En qué consiste el servicio de limpieza de comunidad
La limpieza de una comunidad de vecinos es un servicio recurrente que mantiene en buen estado las zonas comunes del edificio. Se contrata normalmente por meses, con una frecuencia acordada con la propiedad o el administrador de fincas, y se realiza siempre en los mismos días y horarios para no molestar a los vecinos.
- Barrido y fregado de portal, rellanos y escaleras.
- Limpieza de ascensor, espejos, cristales de acceso y buzones.
- Repaso de barandillas, pasamanos, interruptores y pomos.
- Cuarto de basuras, sacado y entrada de contenedores si se acuerda.
- Zonas exteriores: patios, rampas de garaje, terrazas comunitarias o piscina, cuando forman parte del encargo.
Muchas empresas incluyen también servicios puntuales dentro del mismo contrato, como una limpieza a fondo anual, abrillantado de suelos o limpieza de cristales en altura.

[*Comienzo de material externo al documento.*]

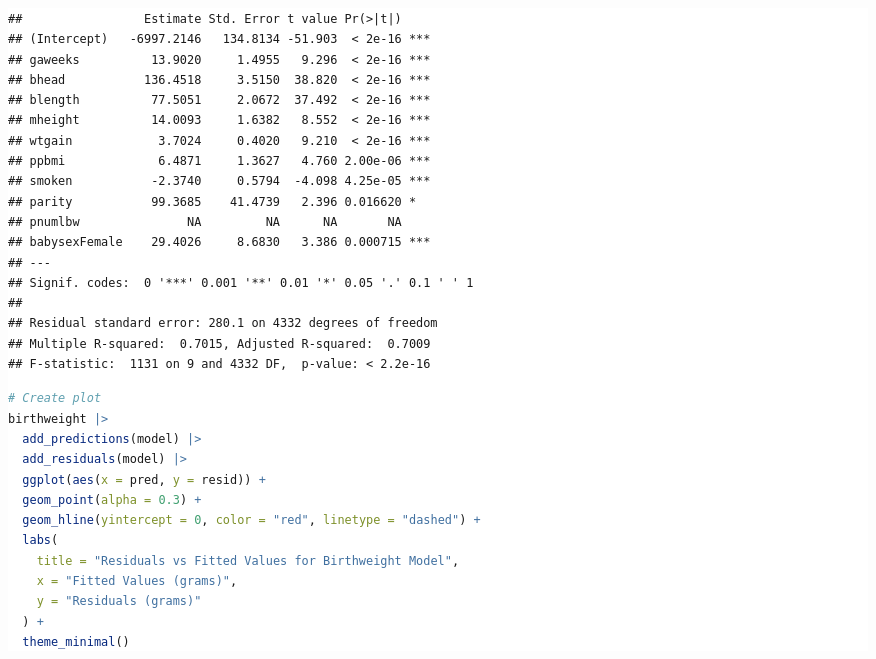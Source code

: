     ##                 Estimate Std. Error t value Pr(>|t|)    
    ## (Intercept)   -6997.2146   134.8134 -51.903  < 2e-16 ***
    ## gaweeks          13.9020     1.4955   9.296  < 2e-16 ***
    ## bhead           136.4518     3.5150  38.820  < 2e-16 ***
    ## blength          77.5051     2.0672  37.492  < 2e-16 ***
    ## mheight          14.0093     1.6382   8.552  < 2e-16 ***
    ## wtgain            3.7024     0.4020   9.210  < 2e-16 ***
    ## ppbmi             6.4871     1.3627   4.760 2.00e-06 ***
    ## smoken           -2.3740     0.5794  -4.098 4.25e-05 ***
    ## parity           99.3685    41.4739   2.396 0.016620 *  
    ## pnumlbw               NA         NA      NA       NA    
    ## babysexFemale    29.4026     8.6830   3.386 0.000715 ***
    ## ---
    ## Signif. codes:  0 '***' 0.001 '**' 0.01 '*' 0.05 '.' 0.1 ' ' 1
    ## 
    ## Residual standard error: 280.1 on 4332 degrees of freedom
    ## Multiple R-squared:  0.7015, Adjusted R-squared:  0.7009 
    ## F-statistic:  1131 on 9 and 4332 DF,  p-value: < 2.2e-16

``` r
# Create plot
birthweight |>
  add_predictions(model) |>
  add_residuals(model) |>
  ggplot(aes(x = pred, y = resid)) +
  geom_point(alpha = 0.3) +
  geom_hline(yintercept = 0, color = "red", linetype = "dashed") +
  labs(
    title = "Residuals vs Fitted Values for Birthweight Model",
    x = "Fitted Values (grams)",
    y = "Residuals (grams)"
  ) +
  theme_minimal()
```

Qué factores influyen en el precio
No existe una tarifa única: cada comunidad tiene una configuración distinta y el presupuesto se calcula sobre las horas de trabajo que requiere la finca. Estos son los aspectos que más pesan:
- Número de plantas, escaleras y viviendas.
- Metros cuadrados de zonas comunes y presencia de garaje, patio o jardín.
- Frecuencia del servicio: semanal, dos o tres días por semana o diaria.
- Tipo de pavimento y estado de conservación del edificio.
- Tareas adicionales: cristales, contenedores, limpieza de trasteros o mantenimiento de piscina.
- Suministro de productos y maquinaria, y si la comunidad dispone o no de toma de agua y almacén.
Por eso lo habitual es que la empresa visite el inmueble antes de cerrar una cifra. Esa visita permite ajustar horas y evitar sorpresas en la factura mensual.
Plazos y forma de contratación
Tras la visita, es normal recibir el presupuesto por escrito en pocos días, ya con el detalle de tareas, frecuencia y horario. Si la contratación depende de una junta de vecinos, conviene pedir varias propuestas comparables para poder decidir en la misma reunión.
El inicio del servicio suele producirse en cuestión de días desde la aceptación, y los contratos se plantean de forma continuada con revisión periódica. Para limpiezas puntuales, como una obra terminada o una limpieza a fondo antes del verano, los plazos son más flexibles y se acuerdan directamente con la empresa.